The Bougainvillea” by Ma. Elena L. Paulma

The ecoGothic or environmental Gothic, a relatively new strain of Gothic fiction, finds its short-form Philippine formulation in this story by Ma. Elena L. Paulma. “The Bougainvillea” talks of a piece of tropical shrubbery that has been causing a spate of demonic possessions in the neighborhood where it is growing. The bougainvillea, representing the pastoral transplanted close to the domicile and usually pruned to control the extent of its natural outgrowth, unleashes its vengeful nature spirits. The results make for a jolting read—maybe even lead to a cursory examination of how our built environments can be ecologically destructive.
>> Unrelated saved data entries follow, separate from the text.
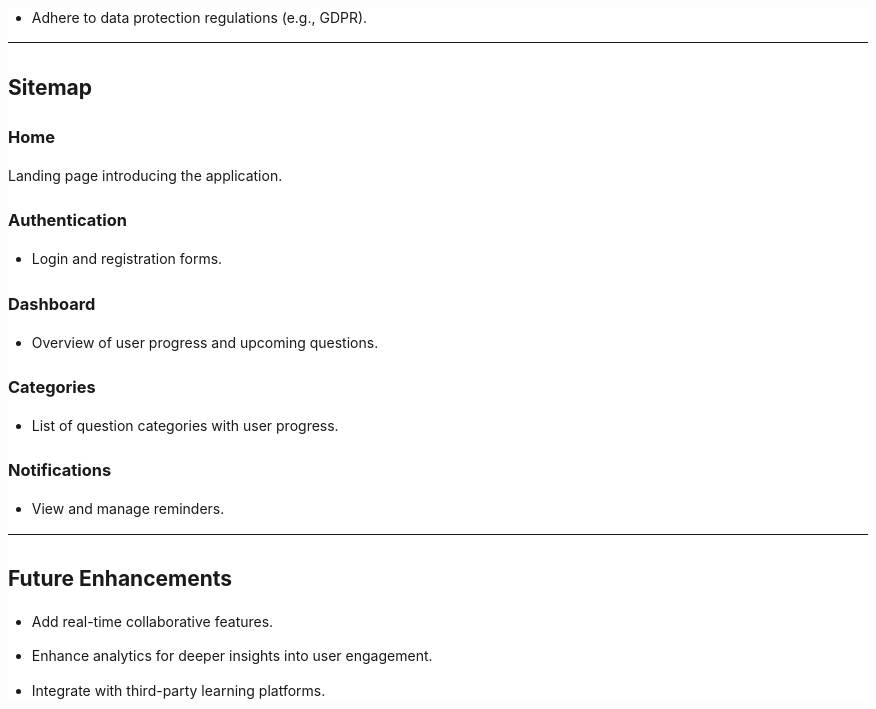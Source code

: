 -   Adhere to data protection regulations (e.g., GDPR).

* * * * *

Sitemap
-------

### Home

Landing page introducing the application.

### Authentication

-   Login and registration forms.

### Dashboard

-   Overview of user progress and upcoming questions.

### Categories

-   List of question categories with user progress.

### Notifications

-   View and manage reminders.

* * * * *

Future Enhancements
-------------------

-   Add real-time collaborative features.

-   Enhance analytics for deeper insights into user engagement.

-   Integrate with third-party learning platforms.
Mia Tijam’s opening story in her short fiction collection Flowers for Thursday (forthcoming from the Ateneo de Naga University Press) is inaccessible online but must be mentioned because it is a whip-smart innovation of the ecoGothic experience. The story is a terrifying take on the trope that involves a tree with malign intelligence—a dated story element that manages to endlessly fascinate. It figures in M.R. James’s “The Ash-tree,” a story first published in 1904, and is central to Algernon Blackwood’s 1907 weird fiction classic “The Willows.”

 


Kristine Ong Muslim is the author of nine books of fiction and poetry, including The Drone Outside (Eibonvale Press, 2017), Black Arcadia (University of the Philippines Press, 2017), Meditations of a Beast (Cornerstone Press, 2016), Butterfly Dream (Snuggly Books, 2016), Age of Blight (Unnamed Press, 2016), and Lifeboat (University of Santo Tomas Publishing House, 2015). She is co-editor of the British Fantasy Award-winning People of Colo(u)r Destroy Science Fiction as well as the upcoming anthology Sigwa: Climate Fiction Anthology from the Philippines. Her published book-length translation work includes Marlon Hacla’s Melismas (forthcoming from Oomph Press) and There Are Angels Walking the Fields (forthcoming from Broken Sleep Books) and Mesándel Virtusio Arguelles’s Three Books (Broken Sleep Books, 2020), Hollow (forthcoming from Fernwood Press), Twelve Clay Birds: Selected Poems (forthcoming from University of the Philippines Press), and Walang Halong Biro (De La Salle University Publishing House, 2018). Widely anthologized, Muslim’s short stories have been published in Dazed Digital, World Literature Today, and Mannequin: Tales of Wood Made Flesh (Silent Motorist Media, 2019) and were translated into Czech and Serbian.